My living situation was far from ideal. I was not making enough money to do what I wanted to do. I was having issues at home with my family. I was going through shit in my relationship. I was learning about spirituality, and coming to face with parts of my past I never wanted to re-live or think about. I was re-evaluating all of my friendships and personal relationships. I was realizing I poured out a lot, but had very little shared with me in return.
It was one of the most difficult times of my life.
It made me realize I was not giving myself my worth. It made me realize I was insecure, seeking approval and validation, and I was unhappy with where I was in life. I had lofty goals, but no concrete plan to accomplish them. I had dreams of being a writer, but the thought of going back to school to study something that came so naturally to me was appalling.
I knew I was settling in life. I knew I could do better.
And I got tired of settling. I started to remember how much potential I had, and although I knew it would take so much work to bring my confidence up, I also knew I had to start somewhere.

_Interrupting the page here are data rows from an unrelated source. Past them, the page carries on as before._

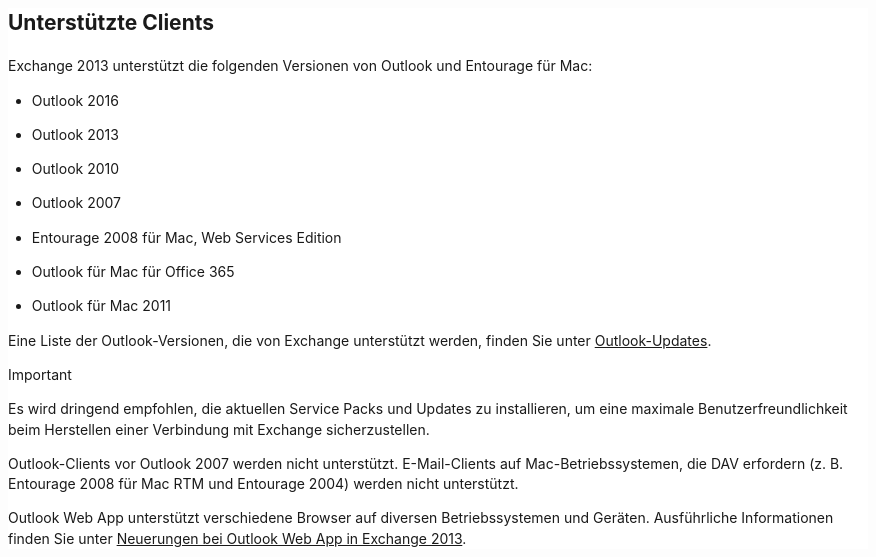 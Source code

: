 </table>


## Unterstützte Clients

Exchange 2013 unterstützt die folgenden Versionen von Outlook und Entourage für Mac:

  - Outlook 2016

  - Outlook 2013

  - Outlook 2010

  - Outlook 2007

  - Entourage 2008 für Mac, Web Services Edition

  - Outlook für Mac für Office 365

  - Outlook für Mac 2011

Eine Liste der Outlook-Versionen, die von Exchange unterstützt werden, finden Sie unter [Outlook-Updates](https://go.microsoft.com/fwlink/p/?linkid=513459).


> [!IMPORTANT]
> Es wird dringend empfohlen, die aktuellen Service Packs und Updates zu installieren, um eine maximale Benutzerfreundlichkeit beim Herstellen einer Verbindung mit Exchange sicherzustellen.



Outlook-Clients vor Outlook 2007 werden nicht unterstützt. E-Mail-Clients auf Mac-Betriebssystemen, die DAV erfordern (z. B. Entourage 2008 für Mac RTM und Entourage 2004) werden nicht unterstützt.

Outlook Web App unterstützt verschiedene Browser auf diversen Betriebssystemen und Geräten. Ausführliche Informationen finden Sie unter [Neuerungen bei Outlook Web App in Exchange 2013](what-s-new-for-outlook-web-app-in-exchange-2013-exchange-2013-help.md).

I pulled out a journal that my beloved sorority sister copped me for graduation, and I started writing in it. I would write in it during my breaks at work, on the train on my way to work, at home while bae played video games. I just wrote and wrote and wrote. I spilled my guts on to paper.

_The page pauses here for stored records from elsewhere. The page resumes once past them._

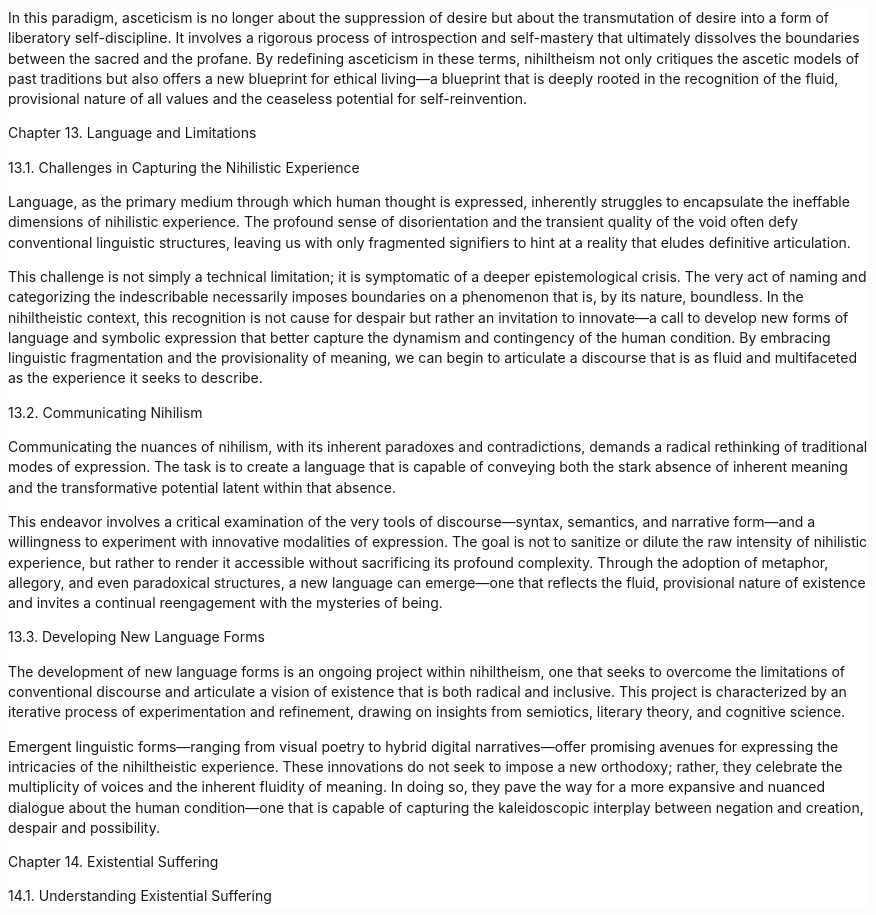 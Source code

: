 In this paradigm, asceticism is no longer about the suppression of desire but about the transmutation of desire into a form of liberatory self-discipline. It involves a rigorous process of introspection and self-mastery that ultimately dissolves the boundaries between the sacred and the profane. By redefining asceticism in these terms, nihiltheism not only critiques the ascetic models of past traditions but also offers a new blueprint for ethical living—a blueprint that is deeply rooted in the recognition of the fluid, provisional nature of all values and the ceaseless potential for self-reinvention.

Chapter 13. Language and Limitations

13.1. Challenges in Capturing the Nihilistic Experience

Language, as the primary medium through which human thought is expressed, inherently struggles to encapsulate the ineffable dimensions of nihilistic experience. The profound sense of disorientation and the transient quality of the void often defy conventional linguistic structures, leaving us with only fragmented signifiers to hint at a reality that eludes definitive articulation.

This challenge is not simply a technical limitation; it is symptomatic of a deeper epistemological crisis. The very act of naming and categorizing the indescribable necessarily imposes boundaries on a phenomenon that is, by its nature, boundless. In the nihiltheistic context, this recognition is not cause for despair but rather an invitation to innovate—a call to develop new forms of language and symbolic expression that better capture the dynamism and contingency of the human condition. By embracing linguistic fragmentation and the provisionality of meaning, we can begin to articulate a discourse that is as fluid and multifaceted as the experience it seeks to describe.

13.2. Communicating Nihilism

Communicating the nuances of nihilism, with its inherent paradoxes and contradictions, demands a radical rethinking of traditional modes of expression. The task is to create a language that is capable of conveying both the stark absence of inherent meaning and the transformative potential latent within that absence.

This endeavor involves a critical examination of the very tools of discourse—syntax, semantics, and narrative form—and a willingness to experiment with innovative modalities of expression. The goal is not to sanitize or dilute the raw intensity of nihilistic experience, but rather to render it accessible without sacrificing its profound complexity. Through the adoption of metaphor, allegory, and even paradoxical structures, a new language can emerge—one that reflects the fluid, provisional nature of existence and invites a continual reengagement with the mysteries of being.

13.3. Developing New Language Forms

The development of new language forms is an ongoing project within nihiltheism, one that seeks to overcome the limitations of conventional discourse and articulate a vision of existence that is both radical and inclusive. This project is characterized by an iterative process of experimentation and refinement, drawing on insights from semiotics, literary theory, and cognitive science.

Emergent linguistic forms—ranging from visual poetry to hybrid digital narratives—offer promising avenues for expressing the intricacies of the nihiltheistic experience. These innovations do not seek to impose a new orthodoxy; rather, they celebrate the multiplicity of voices and the inherent fluidity of meaning. In doing so, they pave the way for a more expansive and nuanced dialogue about the human condition—one that is capable of capturing the kaleidoscopic interplay between negation and creation, despair and possibility.

Chapter 14. Existential Suffering

14.1. Understanding Existential Suffering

It hurt me to see all the things that were putting a damper on my mental health and on my journey towards self-actualization. I felt like I was carrying too much.
I was carrying resentment, hurt, and heartbreak. I was carrying trust issues. I was carrying everybody else’s issues. I was a wreck.
But I fell in love with the mess, because I knew all of my biggest weaknesses could be turned into my greatest strengths. Eventually, my life started to mirror what my soul truly desired:
- I started meditating and spending time in nature
- I started this blog
- I stopped tolerating negativity and toxicity
- I cut people out of my life
- I started monitoring my thoughts, transforming negative ones to positive ones
- I worked to build a better relationship with members of my family
- I figured out the issues in my partnership, and we worked through them
- I became unapologetically selfish
- I quit my job
- I quit trying to satisfy and please others
- I started to breathe life into my goals and plans
- I started to say affirmations on a regular basis
- I quit seeking validation from other people
- I stopped living up to other people’s expectations of me
- I stopped letting people control my narrative
- I started allowing myself those breaks we often need–from going out, drinking, partying, answering messages 24/7, and existing solely for the pleasure of others
- I started praying and setting intentions for my life
- I put my trust and faith in the Universe
This is just a short list of the things I did in order to take control of my life. And after a year of consistently doing all of this–even when it was hard, even if it cost me days in bed crying, I did them. I decided to put myself first, and being my first priority is working out well for me.
It wasn’t and hasn’t been easy. It is still a work in progress. But I can effectively say I have changed my life. I have built the foundation for the life I want to live. I have gained mental and emotional strength from my journey with radical self-care.
Now the task before me is to continue evolving. Continue growing. Continue glowing.
I’m eternally grateful. Thank you, 2017, for the ass-kicking I needed.